How to improve your organization with TMMI – Karolina Zmitrowicz

It was a good introduction to TMMI. However, it would have been much better with real examples and lessons learned.

  • If you think you are right, you are wrong.
  • Things we are used to could be wrong.
  • If you are planning but not doing, you are dying.
  • Standards are not bad if used in the way they were created for.
  • Every higher level of any maturity level have to really aim higher than the previous one, and it should not compromise things which have already been achieved.
  • Glossaries are a very important tool because then everybody uses the same language.
  • If you use “more-less” always understand both “more” and “less”
  • A User Story is ready when the team agrees and is ready
  • The first step of any improvement is to understand the current situation and why to improve it.

User Experience (UX) Testing is not Rocket Science! – Baris Sarialioglu

This was an excellent talk. The speaker was great and some of the ideas and jokes were brilliant.

  • Life is a test and every human is a tester.
  • The first testers were Adam and Eve and they were not scared – they ate the apple and got expelled from paradise. Test passed and God was not a lier – it worked as promised.
  • The most important UX Rule = value > pain
  • Everything hurts.
  • What users do is not what they say.
  • UX testing is always grey, it is never black or white.
  • Admit it! You are not a user and they are often far away from your understanding.
  • There is not a single tool (so far) to evaluate confusion.
  • Users are strange and not always right, but they always have a point.
  • Users do not hate change. They hate you if the change you bring does not make their life easier.
  • The assumption that more features bring more freedom is wrong.
  • Freedom is dangerous in software.
  • If you are promoting some group of users, make sure the others are not offended.
  • Silly questions usually do not have meaningful answers.
  • UX is bigger than usability.
  • At first, it needs to work, and then it could be usable.
  • Select your users for UX sessions based on behavior. Nothing else matters.

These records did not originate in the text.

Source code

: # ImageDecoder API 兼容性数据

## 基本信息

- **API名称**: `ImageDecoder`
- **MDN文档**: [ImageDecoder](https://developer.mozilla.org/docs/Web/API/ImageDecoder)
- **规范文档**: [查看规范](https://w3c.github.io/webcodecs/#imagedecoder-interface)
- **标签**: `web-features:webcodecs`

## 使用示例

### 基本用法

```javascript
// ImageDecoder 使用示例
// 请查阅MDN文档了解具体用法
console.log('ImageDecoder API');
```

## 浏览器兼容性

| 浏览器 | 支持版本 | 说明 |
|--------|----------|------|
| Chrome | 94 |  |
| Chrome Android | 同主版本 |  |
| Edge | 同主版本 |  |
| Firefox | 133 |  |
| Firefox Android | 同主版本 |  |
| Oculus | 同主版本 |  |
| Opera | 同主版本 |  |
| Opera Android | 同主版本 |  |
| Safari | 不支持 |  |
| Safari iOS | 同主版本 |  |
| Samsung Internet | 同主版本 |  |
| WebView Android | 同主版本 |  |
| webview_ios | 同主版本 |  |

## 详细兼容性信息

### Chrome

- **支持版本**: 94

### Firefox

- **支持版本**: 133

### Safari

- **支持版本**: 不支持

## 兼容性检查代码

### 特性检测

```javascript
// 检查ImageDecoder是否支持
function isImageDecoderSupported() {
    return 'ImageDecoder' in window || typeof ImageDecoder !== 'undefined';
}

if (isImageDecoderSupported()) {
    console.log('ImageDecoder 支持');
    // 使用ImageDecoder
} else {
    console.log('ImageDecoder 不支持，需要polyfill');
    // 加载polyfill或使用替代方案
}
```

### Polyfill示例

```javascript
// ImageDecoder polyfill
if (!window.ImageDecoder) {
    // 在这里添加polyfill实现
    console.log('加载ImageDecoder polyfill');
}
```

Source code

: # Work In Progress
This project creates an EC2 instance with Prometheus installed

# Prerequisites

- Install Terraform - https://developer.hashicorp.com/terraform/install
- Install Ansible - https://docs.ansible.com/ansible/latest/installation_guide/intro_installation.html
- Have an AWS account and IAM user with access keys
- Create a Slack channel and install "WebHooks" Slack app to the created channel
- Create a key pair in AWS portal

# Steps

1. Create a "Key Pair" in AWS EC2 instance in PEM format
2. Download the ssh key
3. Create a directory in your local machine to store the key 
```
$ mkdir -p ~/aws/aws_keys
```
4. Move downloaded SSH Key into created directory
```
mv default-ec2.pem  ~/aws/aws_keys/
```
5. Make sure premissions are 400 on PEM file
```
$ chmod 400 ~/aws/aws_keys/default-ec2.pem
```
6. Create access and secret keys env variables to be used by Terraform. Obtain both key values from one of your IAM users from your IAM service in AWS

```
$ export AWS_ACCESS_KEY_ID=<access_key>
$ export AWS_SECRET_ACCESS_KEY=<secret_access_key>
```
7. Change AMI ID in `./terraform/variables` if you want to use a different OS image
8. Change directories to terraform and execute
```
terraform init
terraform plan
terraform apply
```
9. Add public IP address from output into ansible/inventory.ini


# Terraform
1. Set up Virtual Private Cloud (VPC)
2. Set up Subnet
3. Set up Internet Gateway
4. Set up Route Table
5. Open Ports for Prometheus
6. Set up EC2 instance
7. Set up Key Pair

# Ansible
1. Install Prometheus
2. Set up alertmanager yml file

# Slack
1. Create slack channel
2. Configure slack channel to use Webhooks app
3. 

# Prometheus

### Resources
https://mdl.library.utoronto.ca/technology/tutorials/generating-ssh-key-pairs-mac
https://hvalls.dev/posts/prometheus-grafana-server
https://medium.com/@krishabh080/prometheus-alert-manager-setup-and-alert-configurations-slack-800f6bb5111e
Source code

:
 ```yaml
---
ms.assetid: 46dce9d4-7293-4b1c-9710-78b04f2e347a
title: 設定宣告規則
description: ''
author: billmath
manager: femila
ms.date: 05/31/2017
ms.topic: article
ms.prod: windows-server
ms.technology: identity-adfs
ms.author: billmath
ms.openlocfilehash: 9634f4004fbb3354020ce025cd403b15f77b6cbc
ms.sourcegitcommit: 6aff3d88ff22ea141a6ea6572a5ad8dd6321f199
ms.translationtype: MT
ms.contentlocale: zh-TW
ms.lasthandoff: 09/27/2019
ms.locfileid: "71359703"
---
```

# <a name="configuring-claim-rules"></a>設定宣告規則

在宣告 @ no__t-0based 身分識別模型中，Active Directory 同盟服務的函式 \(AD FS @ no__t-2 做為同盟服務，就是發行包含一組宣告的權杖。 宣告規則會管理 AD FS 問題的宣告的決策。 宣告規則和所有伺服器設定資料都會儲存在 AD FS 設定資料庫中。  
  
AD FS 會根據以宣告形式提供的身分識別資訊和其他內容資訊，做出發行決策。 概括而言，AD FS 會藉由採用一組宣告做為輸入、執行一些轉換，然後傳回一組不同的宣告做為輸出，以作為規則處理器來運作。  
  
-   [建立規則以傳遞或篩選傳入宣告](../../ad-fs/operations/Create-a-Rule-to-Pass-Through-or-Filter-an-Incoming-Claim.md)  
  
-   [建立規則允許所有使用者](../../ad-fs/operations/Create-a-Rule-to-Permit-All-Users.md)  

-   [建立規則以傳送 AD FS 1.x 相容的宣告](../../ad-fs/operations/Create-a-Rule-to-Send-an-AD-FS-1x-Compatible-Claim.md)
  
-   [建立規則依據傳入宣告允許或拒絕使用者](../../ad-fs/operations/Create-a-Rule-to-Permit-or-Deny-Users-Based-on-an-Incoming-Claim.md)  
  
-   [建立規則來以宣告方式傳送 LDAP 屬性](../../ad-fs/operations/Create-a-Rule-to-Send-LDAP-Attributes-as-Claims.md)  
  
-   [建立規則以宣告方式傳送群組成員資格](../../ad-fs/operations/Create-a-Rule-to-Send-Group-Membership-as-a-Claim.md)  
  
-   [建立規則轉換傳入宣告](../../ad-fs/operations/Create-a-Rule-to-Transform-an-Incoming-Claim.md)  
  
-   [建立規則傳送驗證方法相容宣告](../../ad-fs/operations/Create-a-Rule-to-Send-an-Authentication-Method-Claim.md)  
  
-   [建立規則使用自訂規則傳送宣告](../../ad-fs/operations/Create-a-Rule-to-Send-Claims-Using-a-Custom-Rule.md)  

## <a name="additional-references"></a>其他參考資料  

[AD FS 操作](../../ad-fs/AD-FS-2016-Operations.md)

AI for Testers: the future today – Joel Oliveira

  • It is hard to be just a tester, but that is what we should be sometimes.
  • AI is not an intelligence, it imitates it.
  • It starts to be exciting when computers do things which are usually performed by humans.
  • AI is not yet real, but the hype is.
  • C-levels talking about AI are often the same guys who told you to go Agile because it is faster, cheaper and cool.
  • Machines cannot explain their thinking, they might have an answer but they cannot explain why.
  • Sometimes things are too smart, especially AI can think its idea is better because it is smarter, but people would work in a different way because we are not so smart.